JoGayle Dillon Howard (May 20, 1951 – March 5, 2011) was an American zoologist and theriogenologist specializing in the captive breeding of endangered species such as pandas, clouded leopards, and black-footed ferrets.

==Biography==
Howard was born on May 20, 1951, in Dallas, Texas. She graduated with a doctorate in veterinary medicine from Texas A&M in 1980. She earned a PhD in reproductive physiology from University of Maryland in 1989.

Originally a veterinarian, Howard later became an expert in animal breeding, receiving the nickname "Sperm Queen"." She used common human infertility treatments, like artificial insemination and In vitro fertilisation, and was a pioneer in electroejaculation techniques.

In 1980, she began working at the Smithsonian Conservation Biology Institute in Washington, D.C. She oversaw the black-footed ferret breeding program at The National Zoo. With her aid more than 500 kits were born and 150 artificial inseminations were performed.

In 1992, alongside the Nashville Zoo President Rick Schwartz, she conducted the first successful clouded leopard artificial insemination. "If we lose this species," Howard says of the clouded leopards, "that means we probably lose other species in the forest. We may lose the forest all together. It may affect the human race eventually. I think most people want to just see these animals and want their future generations to see these animals. They are unique and nothing's going to replace a clouded leopard.""

From 1998 to 2000, Howard surveyed giant pandas in China. This study helped identify the causes of poor reproduction, which led to a rise in the population of giant pandas in breeding centers and zoos over the next ten years. "I'm not an emotional person," she once told a reporter. "But it's pretty cool when you realize you're putting these animals back where they should be."

Howard oversaw the project to artificially inseminate the National Zoo's female panda, Mei Xiang, and produced the first surviving cub, Tai Shan, in 2005.

She died from cancer on March 5, 2011, in Washington D.C.

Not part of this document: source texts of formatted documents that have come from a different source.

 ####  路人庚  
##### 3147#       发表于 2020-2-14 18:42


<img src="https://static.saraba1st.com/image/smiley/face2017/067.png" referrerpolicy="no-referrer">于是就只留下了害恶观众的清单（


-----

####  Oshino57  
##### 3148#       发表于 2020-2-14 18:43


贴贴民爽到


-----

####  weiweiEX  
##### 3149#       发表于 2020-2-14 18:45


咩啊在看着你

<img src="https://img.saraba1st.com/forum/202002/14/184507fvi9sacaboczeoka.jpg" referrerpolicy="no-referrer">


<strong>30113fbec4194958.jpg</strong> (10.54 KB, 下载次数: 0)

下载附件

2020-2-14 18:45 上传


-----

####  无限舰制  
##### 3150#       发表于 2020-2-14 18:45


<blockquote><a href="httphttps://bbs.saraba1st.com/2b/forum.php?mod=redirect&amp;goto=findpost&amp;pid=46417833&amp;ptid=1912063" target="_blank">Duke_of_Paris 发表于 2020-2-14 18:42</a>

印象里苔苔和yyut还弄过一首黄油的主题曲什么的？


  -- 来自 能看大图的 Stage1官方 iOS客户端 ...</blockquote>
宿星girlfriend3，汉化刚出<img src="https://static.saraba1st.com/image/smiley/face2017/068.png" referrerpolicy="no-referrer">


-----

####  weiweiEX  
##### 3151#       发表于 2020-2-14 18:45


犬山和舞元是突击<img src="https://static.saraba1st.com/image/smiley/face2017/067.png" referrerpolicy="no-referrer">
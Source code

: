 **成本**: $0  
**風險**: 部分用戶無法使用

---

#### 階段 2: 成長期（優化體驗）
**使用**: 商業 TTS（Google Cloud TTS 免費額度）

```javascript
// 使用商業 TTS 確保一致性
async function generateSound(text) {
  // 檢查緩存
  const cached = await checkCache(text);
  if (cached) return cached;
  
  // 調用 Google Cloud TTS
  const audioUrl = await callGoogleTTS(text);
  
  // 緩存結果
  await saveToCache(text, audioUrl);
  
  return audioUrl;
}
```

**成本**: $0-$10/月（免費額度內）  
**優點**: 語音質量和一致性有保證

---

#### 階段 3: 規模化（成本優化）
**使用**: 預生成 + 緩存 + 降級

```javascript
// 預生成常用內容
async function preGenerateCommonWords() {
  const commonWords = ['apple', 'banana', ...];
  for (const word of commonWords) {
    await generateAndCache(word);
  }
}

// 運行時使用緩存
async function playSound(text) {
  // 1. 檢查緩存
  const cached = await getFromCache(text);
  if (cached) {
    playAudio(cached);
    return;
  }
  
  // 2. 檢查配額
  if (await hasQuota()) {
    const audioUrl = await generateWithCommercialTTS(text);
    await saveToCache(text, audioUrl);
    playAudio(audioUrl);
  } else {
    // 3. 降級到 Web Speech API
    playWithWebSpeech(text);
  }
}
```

== Awards and recognitions ==
- Research Career Award (SERCA) from the National Institutes of Health
- Ulysses S. Seal Conservation Award from the American Association of Zoo Veterinarians
- Distinguished Research and Scientist Award from the American Association of Zoo Veterinarians
- Recovery Champion Award from the U.S. Fish & Wildlife Service
- Member of the American Society of Andrology; served as a member of the executive council (1993–1996)
- Vice-president, Women in Andrology Committee (1999–2000)
- President, Women in Andrology Committee (2000–2001)
- Howard delivered the Buckeye Lecture in 1997
- Research Achievement (US Fish & Wildlife Service)
- Featured Conservation Scientist (British Airways Exhibit at Millennium Dome, London)

== Publications ==
- Giant Pandas: Biology and Conservation
- Recovery of the Black-footed Ferret
- "Do Ranger Stations Deter Poaching Activity in National Parks in Thailand?"